→ Record extracts:

☆ ☆ ☆ ☆ ☆

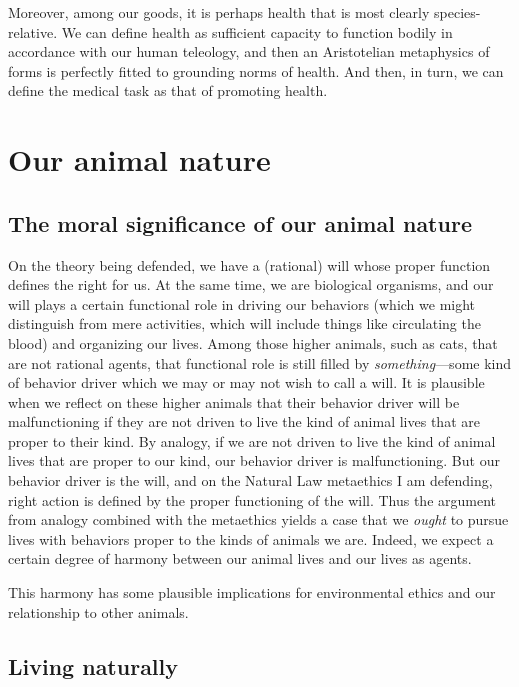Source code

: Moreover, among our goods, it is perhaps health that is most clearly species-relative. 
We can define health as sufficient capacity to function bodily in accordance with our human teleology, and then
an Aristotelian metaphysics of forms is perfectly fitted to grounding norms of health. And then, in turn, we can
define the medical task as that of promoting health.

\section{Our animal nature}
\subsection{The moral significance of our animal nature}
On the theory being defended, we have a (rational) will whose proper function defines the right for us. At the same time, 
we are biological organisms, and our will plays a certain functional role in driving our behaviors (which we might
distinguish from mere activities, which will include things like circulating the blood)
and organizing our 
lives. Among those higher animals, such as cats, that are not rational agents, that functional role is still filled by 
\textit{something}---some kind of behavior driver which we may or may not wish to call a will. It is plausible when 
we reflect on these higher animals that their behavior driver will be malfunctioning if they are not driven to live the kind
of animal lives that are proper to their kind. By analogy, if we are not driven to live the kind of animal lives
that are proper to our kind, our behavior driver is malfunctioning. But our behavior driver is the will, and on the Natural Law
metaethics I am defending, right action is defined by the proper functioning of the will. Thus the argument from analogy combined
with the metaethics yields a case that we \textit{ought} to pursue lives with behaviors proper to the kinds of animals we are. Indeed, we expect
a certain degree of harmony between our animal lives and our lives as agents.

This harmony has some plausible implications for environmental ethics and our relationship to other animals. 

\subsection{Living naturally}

☆ ☆ ☆ ☆ ☆

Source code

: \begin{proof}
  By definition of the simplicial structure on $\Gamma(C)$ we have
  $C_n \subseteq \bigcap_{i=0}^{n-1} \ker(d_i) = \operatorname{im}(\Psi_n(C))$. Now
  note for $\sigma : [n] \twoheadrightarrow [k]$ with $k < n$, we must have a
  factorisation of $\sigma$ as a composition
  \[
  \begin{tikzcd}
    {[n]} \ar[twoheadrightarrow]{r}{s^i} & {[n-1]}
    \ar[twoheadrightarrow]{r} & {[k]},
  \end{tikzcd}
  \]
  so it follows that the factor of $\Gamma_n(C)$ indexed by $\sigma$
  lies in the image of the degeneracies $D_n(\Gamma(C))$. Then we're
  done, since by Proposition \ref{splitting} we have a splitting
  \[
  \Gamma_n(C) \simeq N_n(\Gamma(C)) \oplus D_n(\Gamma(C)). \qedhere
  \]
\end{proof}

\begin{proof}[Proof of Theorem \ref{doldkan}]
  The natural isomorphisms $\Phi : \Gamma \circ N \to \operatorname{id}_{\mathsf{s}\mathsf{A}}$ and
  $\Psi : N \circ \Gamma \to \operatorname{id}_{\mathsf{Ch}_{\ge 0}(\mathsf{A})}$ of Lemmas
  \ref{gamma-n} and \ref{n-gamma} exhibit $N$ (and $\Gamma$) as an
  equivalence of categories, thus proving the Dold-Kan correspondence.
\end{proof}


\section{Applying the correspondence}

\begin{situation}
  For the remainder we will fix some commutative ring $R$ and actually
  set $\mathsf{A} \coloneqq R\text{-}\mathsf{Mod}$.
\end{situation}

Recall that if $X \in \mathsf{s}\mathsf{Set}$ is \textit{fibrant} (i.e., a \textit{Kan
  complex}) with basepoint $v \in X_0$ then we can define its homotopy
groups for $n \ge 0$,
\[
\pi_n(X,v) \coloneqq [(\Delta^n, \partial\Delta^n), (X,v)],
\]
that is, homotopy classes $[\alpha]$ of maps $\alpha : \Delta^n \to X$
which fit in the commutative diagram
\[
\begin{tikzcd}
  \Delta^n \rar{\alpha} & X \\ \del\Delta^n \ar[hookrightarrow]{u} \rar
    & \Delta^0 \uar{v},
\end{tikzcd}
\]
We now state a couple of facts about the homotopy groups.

☆ ☆ ☆ ☆ ☆

→ Instructions to follow: Go through the entries above and count each line that contains the string "proper". Reply only with the total.

→ Task response: 5